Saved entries
--- START ---

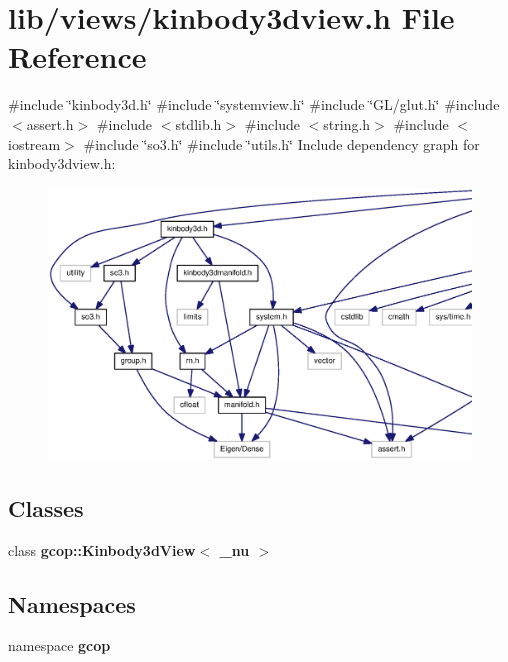 \section{lib/views/kinbody3dview.h \-File \-Reference}
\label{kinbody3dview_8h}
{\ttfamily \#include \char`\"{}kinbody3d.\-h\char`\"{}}\*
{\ttfamily \#include \char`\"{}systemview.\-h\char`\"{}}\*
{\ttfamily \#include \char`\"{}\-G\-L/glut.\-h\char`\"{}}\*
{\ttfamily \#include $<$assert.\-h$>$}\*
{\ttfamily \#include $<$stdlib.\-h$>$}\*
{\ttfamily \#include $<$string.\-h$>$}\*
{\ttfamily \#include $<$iostream$>$}\*
{\ttfamily \#include \char`\"{}so3.\-h\char`\"{}}\*
{\ttfamily \#include \char`\"{}utils.\-h\char`\"{}}\*
\-Include dependency graph for kinbody3dview.\-h\-:\nopagebreak
\begin{figure}[H]
\begin{center}
\leavevmode
\includegraphics[width=350pt]{kinbody3dview_8h__incl}
\end{center}
\end{figure}
\subsection*{\-Classes}
\begin{DoxyCompactItemize}
\item 
class {\bf gcop\-::\-Kinbody3d\-View$<$ \-\_\-nu $>$}
\end{DoxyCompactItemize}
\subsection*{\-Namespaces}
\begin{DoxyCompactItemize}
\item 
namespace {\bf gcop}
\end{DoxyCompactItemize}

--- END ---

** WHAT IS REQUIRED **
Among the lines above, count those containing the string "gcop"; please give the count alone.

** RESPONSE AREA **
2